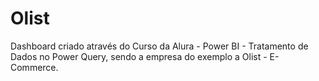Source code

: # Olist
Dashboard criado através do Curso da Alura - Power BI - Tratamento de Dados no Power Query, sendo a empresa do exemplo a Olist - E-Commerce.
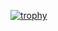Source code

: [![trophy](https://github-profile-trophy.vercel.app/?username=git-dibwar&theme=onedark)](https://github.com/ryo-ma/github-profile-trophy)
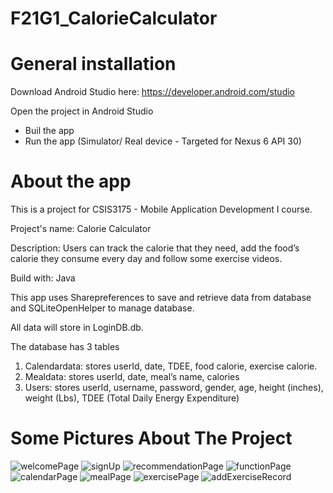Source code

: # F21G1_CalorieCalculator

# General installation
Download Android Studio here: https://developer.android.com/studio

Open the project in Android Studio
- Buil the app
- Run the app (Simulator/ Real device - Targeted for Nexus 6 API 30)

# About the app
This is a project for CSIS3175 - Mobile Application Development I course.

Project's name: Calorie Calculator 

Description: Users can track the calorie that they need, add the food’s calorie they consume every day and follow some exercise videos.

Build with: Java 

This app uses Sharepreferences to save and retrieve data from database and SQLiteOpenHelper to manage database. 

All data will store in LoginDB.db. 

The database has 3 tables
1.	Calendardata: stores userId, date, TDEE, food calorie, exercise calorie.
2.	Mealdata: stores userId, date, meal’s name, calories
3.	Users: stores userId, username, password, gender, age, height (inches), weight (Lbs), TDEE (Total Daily Energy Expenditure)

# Some Pictures About The Project
![welcomePage](https://user-images.githubusercontent.com/62549740/166179966-61b40de3-bdc2-461f-bb36-c021eea1c96b.png)
![signUp](https://user-images.githubusercontent.com/62549740/166179973-3bc147be-492d-4329-90d5-2a3b2b4de32a.png)
![recommendationPage](https://user-images.githubusercontent.com/62549740/166179993-63fc8e18-9283-422b-b077-a811732a0495.png)
![functionPage](https://user-images.githubusercontent.com/62549740/166180129-c63d81e1-8290-4a23-b75e-d7b2b2d7fe9e.png)
![calendarPage](https://user-images.githubusercontent.com/62549740/166180014-841bbf61-7d14-4f63-8083-6a56074918e8.png)
![mealPage](https://user-images.githubusercontent.com/62549740/166180038-24c1d684-f989-4dce-a71d-20b29c5726ad.png)
![exercisePage](https://user-images.githubusercontent.com/62549740/166180053-9d213190-175d-4194-ba41-a3f79cb029de.png)
![addExerciseRecord](https://user-images.githubusercontent.com/62549740/166180059-f8713e20-5204-47b6-9ca2-c1d68e05e042.png)
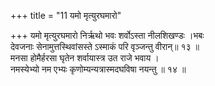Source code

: +++
title = "11 यमो मृत्युरघमारो"

+++
यमो मृत्युरघमारो निर्ऋथो भवः शर्वोऽस्ता नीलशिखण्डः ।भबः  
देवजनाः सेनामुत्तस्थिवांसस्ते ऽस्माकं परि वृञ्जन्तु वीरान्॥ १३ ॥  
मनसा होमैर्हरसा घृतेन शर्वायास्त्र उत राजे भवाय ।  
नमस्येभ्यो नम एभ्यः कृणोम्यन्यत्रास्मदघविषा नयन्तु ॥ १४ ॥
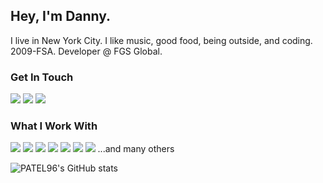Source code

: ## Hey, I'm Danny. 
I live in New York City. I like music, good food, being outside, and coding. 2009-FSA. Developer @ FGS Global.

### Get In Touch
<a href="mailto:patel.raj.official.96@gmail.com"><img src="https://img.shields.io/badge/Gmail-D14836?style=for-the-badge&logo=gmail&logoColor=white"></a> <a href="https://www.linkedin.com/in/raj patel/"><img src="https://img.shields.io/badge/LinkedIn-0077B5?style=for-the-badge&logo=linkedin&logoColor=white"></a> <a href="https://www.youtube.com/@patel-96"><img src="https://img.shields.io/badge/YouTube-FF0000?style=for-the-badge&logo=youtube&logoColor=white"></a>

### What I Work With
<img src="https://img.shields.io/badge/JavaScript-F7DF1E?style=for-the-badge&logo=javascript&logoColor=black"> <img src="https://img.shields.io/badge/Node.js-43853D?style=for-the-badge&logo=node.js&logoColor=white"> <img src="https://img.shields.io/badge/HTML5-E34F26?style=for-the-badge&logo=html5&logoColor=white"> <img src="https://img.shields.io/badge/CSS3-1572B6?style=for-the-badge&logo=css3&logoColor=white"> <img src="https://img.shields.io/badge/React-20232A?style=for-the-badge&logo=react&logoColor=61DAFB"> <img src="https://img.shields.io/badge/-NextJS-white?style=for-the-badge&logo=vercel&logoColor=black"> <img src="https://img.shields.io/badge/-Rust-lightgrey?style=for-the-badge&logo=vercel&logoColor=black">
...and many others

![PATEL96's GitHub stats](https://github-readme-stats.vercel.app/api?username=PATEL96&show_icons=true&theme=dark)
····················
State how many lines of the listing above include the string "username", with no words around the number.

* **TASK RESULT**:
3